▶ **HOW TO COMPLETE THIS TASK**
Please repeat the whole listing exactly, but leave the pictures out.
+ + + +
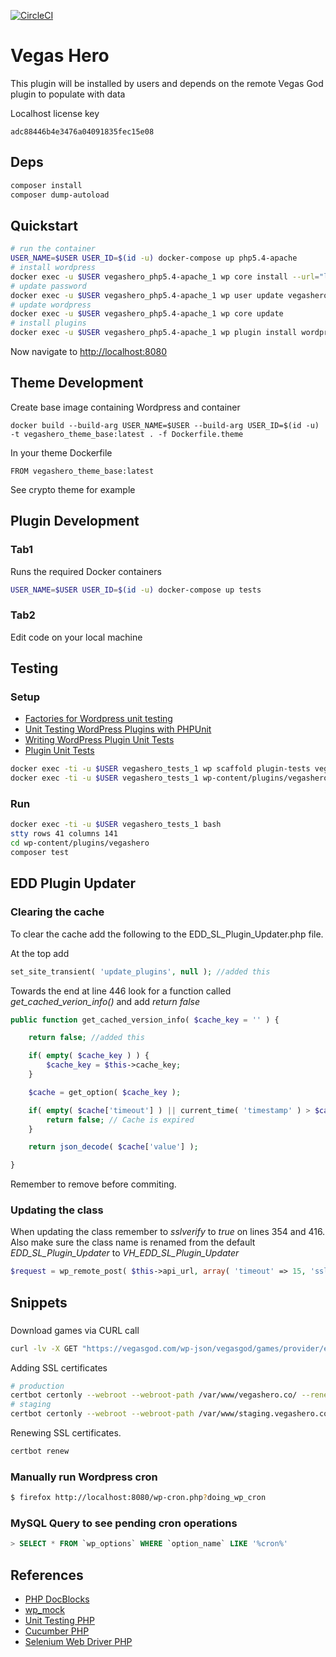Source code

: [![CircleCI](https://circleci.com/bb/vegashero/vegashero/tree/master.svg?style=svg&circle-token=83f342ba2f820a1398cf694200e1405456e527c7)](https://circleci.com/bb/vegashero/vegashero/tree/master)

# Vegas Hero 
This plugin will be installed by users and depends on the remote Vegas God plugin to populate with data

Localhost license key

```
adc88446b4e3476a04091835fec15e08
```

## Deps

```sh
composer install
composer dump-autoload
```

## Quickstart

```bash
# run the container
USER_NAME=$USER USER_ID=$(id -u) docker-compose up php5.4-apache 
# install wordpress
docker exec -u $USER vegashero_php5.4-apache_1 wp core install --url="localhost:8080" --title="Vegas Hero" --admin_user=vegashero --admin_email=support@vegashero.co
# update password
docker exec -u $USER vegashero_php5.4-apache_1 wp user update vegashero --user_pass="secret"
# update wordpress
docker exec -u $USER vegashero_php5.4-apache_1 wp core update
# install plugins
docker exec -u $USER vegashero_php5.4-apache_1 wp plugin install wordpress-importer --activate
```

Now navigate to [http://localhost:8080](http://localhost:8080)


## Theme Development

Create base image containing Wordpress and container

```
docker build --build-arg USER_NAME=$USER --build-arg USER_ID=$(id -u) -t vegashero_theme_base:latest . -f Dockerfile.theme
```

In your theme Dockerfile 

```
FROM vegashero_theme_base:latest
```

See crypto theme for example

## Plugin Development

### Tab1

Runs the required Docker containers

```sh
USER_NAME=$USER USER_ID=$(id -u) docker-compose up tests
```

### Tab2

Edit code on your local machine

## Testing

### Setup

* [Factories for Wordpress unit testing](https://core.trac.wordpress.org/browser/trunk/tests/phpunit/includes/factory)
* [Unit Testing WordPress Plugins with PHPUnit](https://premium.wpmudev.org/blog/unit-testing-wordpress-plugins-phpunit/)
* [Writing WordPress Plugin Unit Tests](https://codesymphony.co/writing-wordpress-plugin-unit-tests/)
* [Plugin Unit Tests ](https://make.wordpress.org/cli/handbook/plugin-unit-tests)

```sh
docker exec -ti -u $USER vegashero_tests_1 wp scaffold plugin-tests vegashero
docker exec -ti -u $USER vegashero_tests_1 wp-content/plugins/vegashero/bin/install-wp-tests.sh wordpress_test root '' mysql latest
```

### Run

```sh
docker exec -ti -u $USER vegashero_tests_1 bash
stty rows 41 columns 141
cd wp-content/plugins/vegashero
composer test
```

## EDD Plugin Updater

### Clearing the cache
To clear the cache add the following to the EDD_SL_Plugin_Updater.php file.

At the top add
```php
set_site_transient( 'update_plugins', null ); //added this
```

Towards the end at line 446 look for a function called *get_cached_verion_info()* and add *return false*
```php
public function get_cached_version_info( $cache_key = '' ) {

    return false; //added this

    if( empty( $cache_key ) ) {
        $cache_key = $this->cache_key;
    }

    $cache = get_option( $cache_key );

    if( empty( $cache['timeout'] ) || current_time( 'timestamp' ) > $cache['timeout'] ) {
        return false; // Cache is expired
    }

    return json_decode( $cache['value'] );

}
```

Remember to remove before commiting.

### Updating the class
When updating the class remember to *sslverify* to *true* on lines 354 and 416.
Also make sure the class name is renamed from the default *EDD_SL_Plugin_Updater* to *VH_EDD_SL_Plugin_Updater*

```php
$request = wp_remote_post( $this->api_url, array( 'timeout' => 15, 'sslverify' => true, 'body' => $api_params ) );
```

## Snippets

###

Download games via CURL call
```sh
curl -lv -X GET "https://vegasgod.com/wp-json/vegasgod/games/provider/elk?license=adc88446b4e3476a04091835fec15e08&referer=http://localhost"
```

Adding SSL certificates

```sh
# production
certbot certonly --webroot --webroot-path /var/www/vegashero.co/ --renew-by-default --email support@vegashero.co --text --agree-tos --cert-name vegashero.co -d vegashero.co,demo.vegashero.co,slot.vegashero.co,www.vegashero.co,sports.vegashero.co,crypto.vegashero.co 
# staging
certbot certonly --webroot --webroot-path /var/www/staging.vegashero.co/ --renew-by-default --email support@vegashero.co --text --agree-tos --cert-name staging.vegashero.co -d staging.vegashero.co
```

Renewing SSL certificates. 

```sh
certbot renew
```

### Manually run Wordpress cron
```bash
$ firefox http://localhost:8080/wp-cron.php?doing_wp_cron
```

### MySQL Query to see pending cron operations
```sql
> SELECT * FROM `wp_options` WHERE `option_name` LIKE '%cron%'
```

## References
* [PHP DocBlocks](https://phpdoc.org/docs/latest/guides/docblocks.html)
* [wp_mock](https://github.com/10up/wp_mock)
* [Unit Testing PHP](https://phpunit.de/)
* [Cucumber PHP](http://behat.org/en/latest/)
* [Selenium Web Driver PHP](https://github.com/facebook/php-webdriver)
+ + + +
▶ **EXPECTED ANSWER**
Source code

: [![CircleCI](https://circleci.com/bb/vegashero/vegashero/tree/master.svg?style=svg&circle-token=83f342ba2f820a1398cf694200e1405456e527c7)](https://circleci.com/bb/vegashero/vegashero/tree/master)

# Vegas Hero 
This plugin will be installed by users and depends on the remote Vegas God plugin to populate with data

Localhost license key

```
adc88446b4e3476a04091835fec15e08
```

## Deps

```sh
composer install
composer dump-autoload
```

## Quickstart

```bash
# run the container
USER_NAME=$USER USER_ID=$(id -u) docker-compose up php5.4-apache 
# install wordpress
docker exec -u $USER vegashero_php5.4-apache_1 wp core install --url="localhost:8080" --title="Vegas Hero" --admin_user=vegashero --admin_email=support@vegashero.co
# update password
docker exec -u $USER vegashero_php5.4-apache_1 wp user update vegashero --user_pass="secret"
# update wordpress
docker exec -u $USER vegashero_php5.4-apache_1 wp core update
# install plugins
docker exec -u $USER vegashero_php5.4-apache_1 wp plugin install wordpress-importer --activate
```

Now navigate to [http://localhost:8080](http://localhost:8080)


## Theme Development

Create base image containing Wordpress and container

```
docker build --build-arg USER_NAME=$USER --build-arg USER_ID=$(id -u) -t vegashero_theme_base:latest . -f Dockerfile.theme
```

In your theme Dockerfile 

```
FROM vegashero_theme_base:latest
```

See crypto theme for example

## Plugin Development

### Tab1

Runs the required Docker containers

```sh
USER_NAME=$USER USER_ID=$(id -u) docker-compose up tests
```

### Tab2

Edit code on your local machine

## Testing

### Setup

* [Factories for Wordpress unit testing](https://core.trac.wordpress.org/browser/trunk/tests/phpunit/includes/factory)
* [Unit Testing WordPress Plugins with PHPUnit](https://premium.wpmudev.org/blog/unit-testing-wordpress-plugins-phpunit/)
* [Writing WordPress Plugin Unit Tests](https://codesymphony.co/writing-wordpress-plugin-unit-tests/)
* [Plugin Unit Tests ](https://make.wordpress.org/cli/handbook/plugin-unit-tests)

```sh
docker exec -ti -u $USER vegashero_tests_1 wp scaffold plugin-tests vegashero
docker exec -ti -u $USER vegashero_tests_1 wp-content/plugins/vegashero/bin/install-wp-tests.sh wordpress_test root '' mysql latest
```

### Run

```sh
docker exec -ti -u $USER vegashero_tests_1 bash
stty rows 41 columns 141
cd wp-content/plugins/vegashero
composer test
```

## EDD Plugin Updater

### Clearing the cache
To clear the cache add the following to the EDD_SL_Plugin_Updater.php file.

At the top add
```php
set_site_transient( 'update_plugins', null ); //added this
```

Towards the end at line 446 look for a function called *get_cached_verion_info()* and add *return false*
```php
public function get_cached_version_info( $cache_key = '' ) {

    return false; //added this

    if( empty( $cache_key ) ) {
        $cache_key = $this->cache_key;
    }

    $cache = get_option( $cache_key );

    if( empty( $cache['timeout'] ) || current_time( 'timestamp' ) > $cache['timeout'] ) {
        return false; // Cache is expired
    }

    return json_decode( $cache['value'] );

}
```

Remember to remove before commiting.

### Updating the class
When updating the class remember to *sslverify* to *true* on lines 354 and 416.
Also make sure the class name is renamed from the default *EDD_SL_Plugin_Updater* to *VH_EDD_SL_Plugin_Updater*

```php
$request = wp_remote_post( $this->api_url, array( 'timeout' => 15, 'sslverify' => true, 'body' => $api_params ) );
```

## Snippets

###

Download games via CURL call
```sh
curl -lv -X GET "https://vegasgod.com/wp-json/vegasgod/games/provider/elk?license=adc88446b4e3476a04091835fec15e08&referer=http://localhost"
```

Adding SSL certificates

```sh
# production
certbot certonly --webroot --webroot-path /var/www/vegashero.co/ --renew-by-default --email support@vegashero.co --text --agree-tos --cert-name vegashero.co -d vegashero.co,demo.vegashero.co,slot.vegashero.co,www.vegashero.co,sports.vegashero.co,crypto.vegashero.co 
# staging
certbot certonly --webroot --webroot-path /var/www/staging.vegashero.co/ --renew-by-default --email support@vegashero.co --text --agree-tos --cert-name staging.vegashero.co -d staging.vegashero.co
```

Renewing SSL certificates. 

```sh
certbot renew
```

### Manually run Wordpress cron
```bash
$ firefox http://localhost:8080/wp-cron.php?doing_wp_cron
```

### MySQL Query to see pending cron operations
```sql
> SELECT * FROM `wp_options` WHERE `option_name` LIKE '%cron%'
```

## References
* [PHP DocBlocks](https://phpdoc.org/docs/latest/guides/docblocks.html)
* [wp_mock](https://github.com/10up/wp_mock)
* [Unit Testing PHP](https://phpunit.de/)
* [Cucumber PHP](http://behat.org/en/latest/)
* [Selenium Web Driver PHP](https://github.com/facebook/php-webdriver)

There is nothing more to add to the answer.